Start of Material for the task

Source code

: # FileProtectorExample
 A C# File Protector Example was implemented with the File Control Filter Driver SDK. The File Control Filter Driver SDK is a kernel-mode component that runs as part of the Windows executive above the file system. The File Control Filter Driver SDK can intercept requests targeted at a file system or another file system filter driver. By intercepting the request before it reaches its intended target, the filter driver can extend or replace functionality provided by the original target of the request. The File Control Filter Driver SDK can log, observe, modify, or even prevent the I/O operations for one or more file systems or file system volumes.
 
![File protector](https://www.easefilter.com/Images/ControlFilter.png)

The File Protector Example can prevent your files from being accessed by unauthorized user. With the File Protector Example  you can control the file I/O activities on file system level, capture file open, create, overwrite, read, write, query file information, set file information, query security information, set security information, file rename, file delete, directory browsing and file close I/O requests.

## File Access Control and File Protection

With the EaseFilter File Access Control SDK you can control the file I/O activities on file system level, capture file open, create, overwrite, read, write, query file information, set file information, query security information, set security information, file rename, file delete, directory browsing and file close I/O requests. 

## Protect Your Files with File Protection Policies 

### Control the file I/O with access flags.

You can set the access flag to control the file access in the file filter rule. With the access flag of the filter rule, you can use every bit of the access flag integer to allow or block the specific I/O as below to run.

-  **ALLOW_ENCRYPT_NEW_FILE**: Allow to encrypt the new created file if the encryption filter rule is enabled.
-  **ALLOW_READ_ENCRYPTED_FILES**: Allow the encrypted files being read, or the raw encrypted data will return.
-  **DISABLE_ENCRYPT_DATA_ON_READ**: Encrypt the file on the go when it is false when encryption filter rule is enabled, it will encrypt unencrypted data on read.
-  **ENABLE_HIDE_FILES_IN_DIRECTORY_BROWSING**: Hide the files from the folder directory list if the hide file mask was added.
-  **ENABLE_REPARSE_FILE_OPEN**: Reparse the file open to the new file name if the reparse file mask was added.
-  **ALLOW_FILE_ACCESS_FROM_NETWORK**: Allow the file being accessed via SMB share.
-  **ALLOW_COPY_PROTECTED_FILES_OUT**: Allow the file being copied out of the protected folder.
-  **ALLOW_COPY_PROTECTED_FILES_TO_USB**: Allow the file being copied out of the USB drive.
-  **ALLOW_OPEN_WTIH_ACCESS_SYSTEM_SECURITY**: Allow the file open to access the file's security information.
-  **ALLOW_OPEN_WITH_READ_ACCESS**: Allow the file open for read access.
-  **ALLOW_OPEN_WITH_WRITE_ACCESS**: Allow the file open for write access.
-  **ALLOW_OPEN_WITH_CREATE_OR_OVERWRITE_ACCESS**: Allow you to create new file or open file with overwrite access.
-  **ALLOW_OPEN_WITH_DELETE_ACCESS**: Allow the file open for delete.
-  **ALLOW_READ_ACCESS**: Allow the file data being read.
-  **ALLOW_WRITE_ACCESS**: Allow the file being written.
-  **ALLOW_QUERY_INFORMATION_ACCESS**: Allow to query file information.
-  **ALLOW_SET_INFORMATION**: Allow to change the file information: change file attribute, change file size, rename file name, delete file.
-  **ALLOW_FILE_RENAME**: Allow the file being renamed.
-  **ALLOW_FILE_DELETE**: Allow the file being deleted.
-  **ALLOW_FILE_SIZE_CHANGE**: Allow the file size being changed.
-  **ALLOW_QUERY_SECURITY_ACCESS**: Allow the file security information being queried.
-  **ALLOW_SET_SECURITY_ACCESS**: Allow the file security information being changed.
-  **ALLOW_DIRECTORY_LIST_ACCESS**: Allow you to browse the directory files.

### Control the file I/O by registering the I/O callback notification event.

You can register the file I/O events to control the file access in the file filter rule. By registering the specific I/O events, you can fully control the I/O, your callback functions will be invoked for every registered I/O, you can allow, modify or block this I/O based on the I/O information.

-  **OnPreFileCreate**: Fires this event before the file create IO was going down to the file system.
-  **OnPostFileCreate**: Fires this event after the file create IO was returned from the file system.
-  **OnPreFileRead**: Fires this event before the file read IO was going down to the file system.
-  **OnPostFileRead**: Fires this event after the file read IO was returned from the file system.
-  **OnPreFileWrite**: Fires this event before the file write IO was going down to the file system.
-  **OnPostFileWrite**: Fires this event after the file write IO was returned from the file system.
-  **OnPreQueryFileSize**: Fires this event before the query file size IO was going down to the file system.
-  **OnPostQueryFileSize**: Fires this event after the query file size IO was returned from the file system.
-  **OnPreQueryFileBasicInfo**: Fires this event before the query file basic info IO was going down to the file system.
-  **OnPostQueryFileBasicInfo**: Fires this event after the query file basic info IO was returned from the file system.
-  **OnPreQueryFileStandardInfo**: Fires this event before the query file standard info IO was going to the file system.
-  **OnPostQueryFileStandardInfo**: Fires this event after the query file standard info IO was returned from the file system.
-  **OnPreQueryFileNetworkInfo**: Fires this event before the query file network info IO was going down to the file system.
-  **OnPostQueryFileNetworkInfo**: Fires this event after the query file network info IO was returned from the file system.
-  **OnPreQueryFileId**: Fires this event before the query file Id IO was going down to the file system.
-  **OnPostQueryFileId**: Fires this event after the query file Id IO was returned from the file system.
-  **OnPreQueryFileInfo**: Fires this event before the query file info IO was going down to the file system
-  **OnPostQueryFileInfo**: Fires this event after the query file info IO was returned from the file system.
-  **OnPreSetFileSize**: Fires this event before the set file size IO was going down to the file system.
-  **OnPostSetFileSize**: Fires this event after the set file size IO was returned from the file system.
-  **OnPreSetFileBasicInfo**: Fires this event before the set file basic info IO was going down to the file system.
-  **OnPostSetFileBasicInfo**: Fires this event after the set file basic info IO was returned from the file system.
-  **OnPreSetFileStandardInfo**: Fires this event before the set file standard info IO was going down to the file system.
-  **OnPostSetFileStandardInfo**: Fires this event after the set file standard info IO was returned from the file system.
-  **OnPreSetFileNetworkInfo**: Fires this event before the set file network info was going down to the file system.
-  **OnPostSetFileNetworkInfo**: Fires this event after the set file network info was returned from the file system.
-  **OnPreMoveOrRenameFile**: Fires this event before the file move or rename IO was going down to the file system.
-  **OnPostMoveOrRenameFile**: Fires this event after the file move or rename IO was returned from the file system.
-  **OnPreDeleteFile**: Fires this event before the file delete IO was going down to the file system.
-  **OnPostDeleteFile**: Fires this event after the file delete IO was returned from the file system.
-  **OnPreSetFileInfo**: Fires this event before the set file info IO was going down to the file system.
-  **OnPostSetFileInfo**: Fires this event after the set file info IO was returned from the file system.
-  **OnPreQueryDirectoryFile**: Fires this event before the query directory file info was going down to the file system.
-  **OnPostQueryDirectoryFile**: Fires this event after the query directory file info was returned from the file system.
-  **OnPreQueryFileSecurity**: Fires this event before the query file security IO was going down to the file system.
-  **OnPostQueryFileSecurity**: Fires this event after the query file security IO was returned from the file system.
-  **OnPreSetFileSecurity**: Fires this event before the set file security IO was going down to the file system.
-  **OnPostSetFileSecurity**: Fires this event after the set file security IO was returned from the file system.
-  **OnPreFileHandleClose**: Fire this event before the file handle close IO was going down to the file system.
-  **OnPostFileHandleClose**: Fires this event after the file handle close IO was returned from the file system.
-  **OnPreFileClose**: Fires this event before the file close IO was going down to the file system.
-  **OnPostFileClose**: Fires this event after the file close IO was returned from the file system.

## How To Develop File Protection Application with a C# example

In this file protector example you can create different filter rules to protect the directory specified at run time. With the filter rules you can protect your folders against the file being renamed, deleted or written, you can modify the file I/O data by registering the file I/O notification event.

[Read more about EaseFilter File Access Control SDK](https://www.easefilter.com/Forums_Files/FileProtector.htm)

End of Material for the task

▶ [Prompt]: Retype only the stretch of lines above starting at the one with "before the set file security" and stopping at the one with "after the set file security", exactly as written, with both kept.

▶ [Result]:
-  **OnPreSetFileSecurity**: Fires this event before the set file security IO was going down to the file system.
-  **OnPostSetFileSecurity**: Fires this event after the set file security IO was returned from the file system.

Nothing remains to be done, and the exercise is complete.